Your task => Wherever "Artist" appears in a line of the listing, that line should be returned.

--------------------

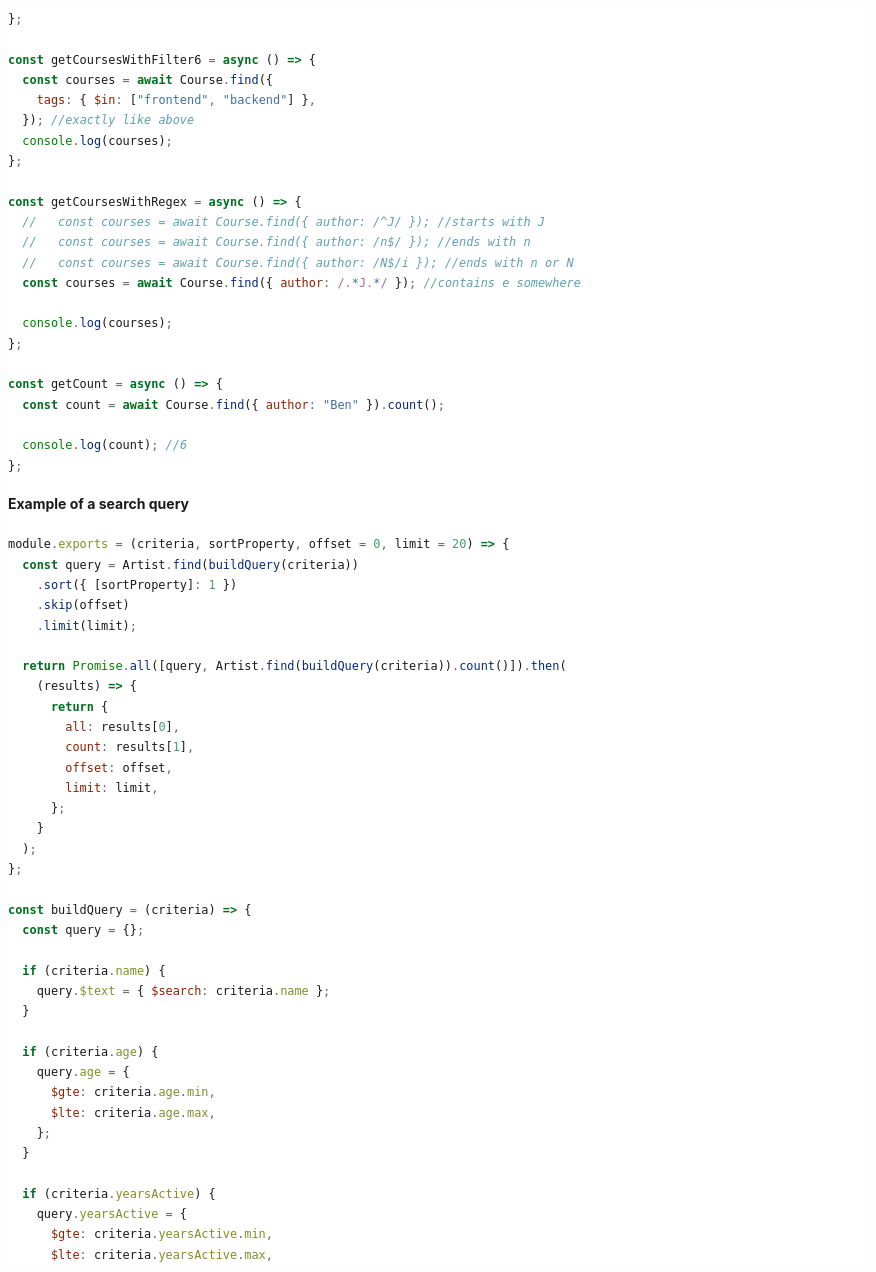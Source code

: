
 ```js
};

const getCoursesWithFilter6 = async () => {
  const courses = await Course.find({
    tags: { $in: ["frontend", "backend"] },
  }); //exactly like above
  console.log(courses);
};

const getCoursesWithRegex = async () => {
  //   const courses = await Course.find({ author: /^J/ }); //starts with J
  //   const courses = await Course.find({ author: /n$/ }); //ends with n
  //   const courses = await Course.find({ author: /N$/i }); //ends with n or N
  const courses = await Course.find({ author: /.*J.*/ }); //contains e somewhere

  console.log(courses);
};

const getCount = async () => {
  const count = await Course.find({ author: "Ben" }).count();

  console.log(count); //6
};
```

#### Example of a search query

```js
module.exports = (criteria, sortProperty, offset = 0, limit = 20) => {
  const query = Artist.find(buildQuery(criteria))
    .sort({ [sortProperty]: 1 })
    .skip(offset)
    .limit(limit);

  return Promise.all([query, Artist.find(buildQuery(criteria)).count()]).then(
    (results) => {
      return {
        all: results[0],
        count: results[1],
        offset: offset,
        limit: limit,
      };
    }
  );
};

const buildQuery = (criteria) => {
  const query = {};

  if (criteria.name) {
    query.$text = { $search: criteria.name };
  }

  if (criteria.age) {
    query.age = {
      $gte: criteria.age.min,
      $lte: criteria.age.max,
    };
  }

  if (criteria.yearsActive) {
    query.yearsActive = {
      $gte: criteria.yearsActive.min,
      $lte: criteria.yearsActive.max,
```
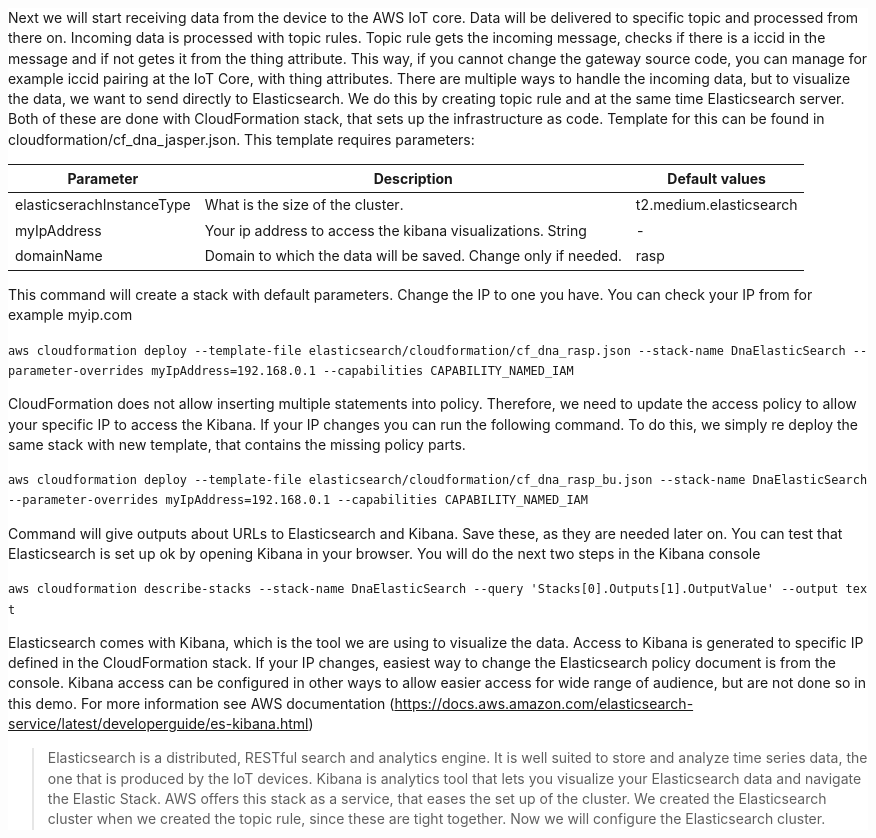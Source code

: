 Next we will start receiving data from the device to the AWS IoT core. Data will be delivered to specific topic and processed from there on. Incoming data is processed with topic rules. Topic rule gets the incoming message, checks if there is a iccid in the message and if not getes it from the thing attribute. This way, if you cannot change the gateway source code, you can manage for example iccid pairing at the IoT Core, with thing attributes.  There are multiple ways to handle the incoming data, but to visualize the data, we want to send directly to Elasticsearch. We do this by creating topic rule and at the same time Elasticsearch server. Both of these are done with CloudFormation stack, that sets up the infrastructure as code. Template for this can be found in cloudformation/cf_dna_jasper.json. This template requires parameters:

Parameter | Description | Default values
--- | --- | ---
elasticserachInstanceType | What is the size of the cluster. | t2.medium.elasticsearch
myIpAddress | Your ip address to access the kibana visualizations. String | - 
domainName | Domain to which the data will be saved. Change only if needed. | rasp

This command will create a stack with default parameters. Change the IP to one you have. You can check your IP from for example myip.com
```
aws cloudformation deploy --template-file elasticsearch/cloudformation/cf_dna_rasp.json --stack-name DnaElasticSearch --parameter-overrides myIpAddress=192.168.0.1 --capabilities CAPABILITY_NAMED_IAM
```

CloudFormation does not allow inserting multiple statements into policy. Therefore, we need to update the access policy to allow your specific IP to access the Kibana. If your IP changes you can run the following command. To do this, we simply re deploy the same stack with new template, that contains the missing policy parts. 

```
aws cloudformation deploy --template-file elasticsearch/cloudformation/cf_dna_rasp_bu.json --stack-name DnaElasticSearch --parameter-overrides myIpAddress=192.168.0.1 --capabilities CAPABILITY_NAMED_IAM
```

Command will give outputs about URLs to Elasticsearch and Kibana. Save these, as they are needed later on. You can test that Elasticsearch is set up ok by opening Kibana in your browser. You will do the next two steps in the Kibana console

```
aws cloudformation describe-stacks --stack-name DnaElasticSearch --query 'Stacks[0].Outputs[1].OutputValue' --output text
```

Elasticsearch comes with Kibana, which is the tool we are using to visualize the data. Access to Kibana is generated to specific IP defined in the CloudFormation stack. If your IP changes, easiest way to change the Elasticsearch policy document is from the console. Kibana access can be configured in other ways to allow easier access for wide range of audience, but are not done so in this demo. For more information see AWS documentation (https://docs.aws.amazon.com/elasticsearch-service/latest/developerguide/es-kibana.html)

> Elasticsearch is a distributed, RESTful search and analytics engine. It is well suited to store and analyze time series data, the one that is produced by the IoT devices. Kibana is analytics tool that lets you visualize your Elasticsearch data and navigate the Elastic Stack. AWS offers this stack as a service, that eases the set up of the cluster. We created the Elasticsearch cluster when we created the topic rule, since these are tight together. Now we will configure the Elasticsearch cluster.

--------------------

Answer to this task =>
  const query = Artist.find(buildQuery(criteria))
  return Promise.all([query, Artist.find(buildQuery(criteria)).count()]).then(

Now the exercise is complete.